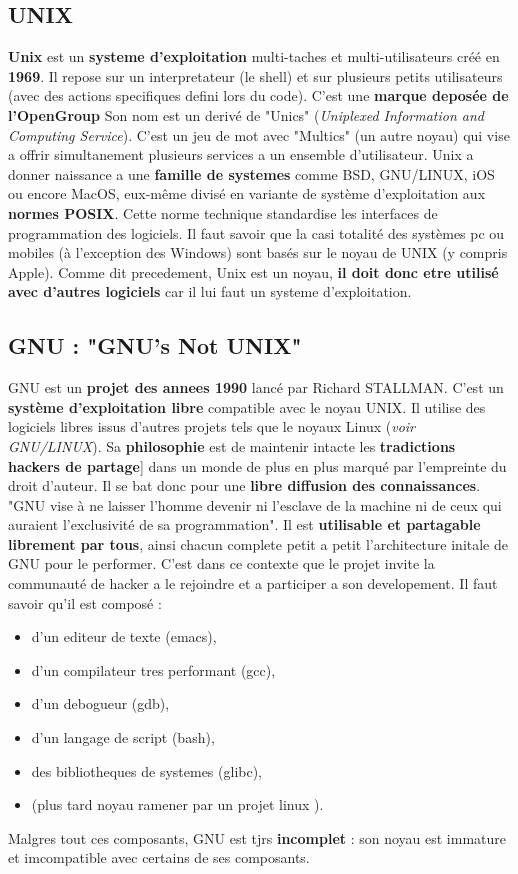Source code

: \subsection{UNIX}

\textbf{Unix} est un \textbf{systeme d'exploitation} multi-taches et multi-utilisateurs créé en \textbf{1969}. Il repose sur un interpretateur (le shell) et sur plusieurs petits utilisateurs (avec des actions specifiques defini lors du code). C'est une \textbf{marque deposée de l'OpenGroup}
Son nom est un derivé de "Unics" (\textit{Uniplexed Information and Computing Service}). C'est un jeu de mot avec "Multics" (un autre noyau) qui vise a offrir simultanement plusieurs services a un ensemble d'utilisateur.
Unix a donner naissance a une \textbf{famille de systemes} comme BSD, GNU/LINUX, iOS ou encore MacOS, eux-même divisé en variante de système d'exploitation aux \textbf{normes POSIX}. Cette norme technique standardise les interfaces de programmation des logiciels. 
Il faut savoir que la casi totalité des systèmes pc ou mobiles (à l'exception des Windows) sont basés sur le noyau de UNIX (y compris Apple). 
Comme dit precedement, Unix est un noyau, \textbf{il doit donc etre utilisé avec d'autres logiciels} car il lui faut un systeme d'exploitation. \newline


\subsection{GNU : "GNU's Not UNIX"}

GNU est un \textbf{projet des annees 1990} lancé par Richard STALLMAN. C'est un \textbf{système d'exploitation libre} compatible avec le noyau UNIX. Il utilise des logiciels libres issus d'autres projets tels que le noyaux Linux (\textit{voir GNU/LINUX}). 
Sa \textbf{philosophie} est de maintenir intacte les \textbf{tradictions hackers de partage}] dans un monde de plus en plus marqué par l'empreinte du droit d'auteur. Il se bat donc pour une \textbf{libre diffusion des connaissances}. "GNU vise à ne laisser l'homme devenir ni l'esclave de la machine ni de ceux qui auraient l'exclusivité de sa programmation". 
Il est \textbf{utilisable et partagable librement par tous}, ainsi chacun complete petit a petit l'architecture initale de GNU pour le performer. C'est dans ce contexte que le projet invite la communauté de hacker a le rejoindre et a participer a son developement. 
Il faut savoir qu'il est composé : 
\begin{itemize}
	\item d'un editeur de texte (emacs),
	\item d'un compilateur tres performant (gcc),
	\item d'un debogueur (gdb), 
	\item d'un langage de script (bash),
	\item des bibliotheques de systemes (glibc),  
	\item (plus tard noyau ramener par un projet linux ). 
\end{itemize}
Malgres tout ces composants, GNU est tjrs \textbf{incomplet} : son noyau est immature et imcompatible avec certains de ses composants. \newline


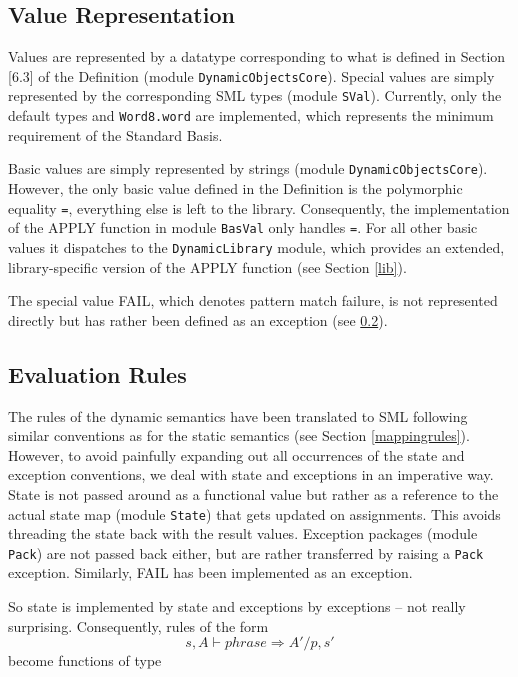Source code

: \documentclass[twoside,titlepage]{article}
\begin{document}
\subsection{Value Representation}
\label{values}

Values are represented by a datatype corresponding to what is defined in Section [6.3] of the Definition (module {\tt DynamicObjectsCore}). Special values are simply represented by the corresponding SML types (module {\tt SVal}). Currently, only the default types and {\tt Word8.word} are implemented, which represents the minimum requirement of the Standard Basis.

Basic values are simply represented by strings (module {\tt DynamicObjectsCore}). However, the only basic value defined in the Definition is the polymorphic equality {\tt =}, everything else is left to the library. Consequently, the implementation of the APPLY function in module {\tt BasVal} only handles {\tt =}. For all other basic values it dispatches to the {\tt DynamicLibrary} module, which provides an extended, library-specific version of the APPLY function (see Section \ref{lib}).

The special value FAIL, which denotes pattern match failure, is not represented directly but has rather been defined as an exception (see \ref{evaluationrules}).


\subsection{Evaluation Rules}
\label{evaluationrules}

The rules of the dynamic semantics have been translated to SML following similar conventions as for the static semantics (see Section \ref{mappingrules}). However, to avoid painfully expanding out all occurrences of the state and exception conventions, we deal with state and exceptions in an imperative way. State is not passed around as a functional value but rather as a reference to the actual state map (module {\tt State}) that gets updated on assignments. This avoids threading the state back with the result values. Exception packages (module {\tt Pack}) are not passed back either, but are rather transferred by raising a {\tt Pack} exception. Similarly, FAIL has been implemented as an exception.

So state is implemented by state and exceptions by exceptions -- not really surprising. Consequently, rules of the form
%
\begin{displaymath}
s,A \vdash \mathit{phrase} \Rightarrow A'/p,s'
\end{displaymath}
%
become functions of type
\end{document}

········

Task brief: Reproduce verbatim the lines above, from the line with "d'un editeur de" through the line with "projet linux ).".

Response to this exercise:
	\item d'un editeur de texte (emacs),
	\item d'un compilateur tres performant (gcc),
	\item d'un debogueur (gdb), 
	\item d'un langage de script (bash),
	\item des bibliotheques de systemes (glibc),  
	\item (plus tard noyau ramener par un projet linux ). 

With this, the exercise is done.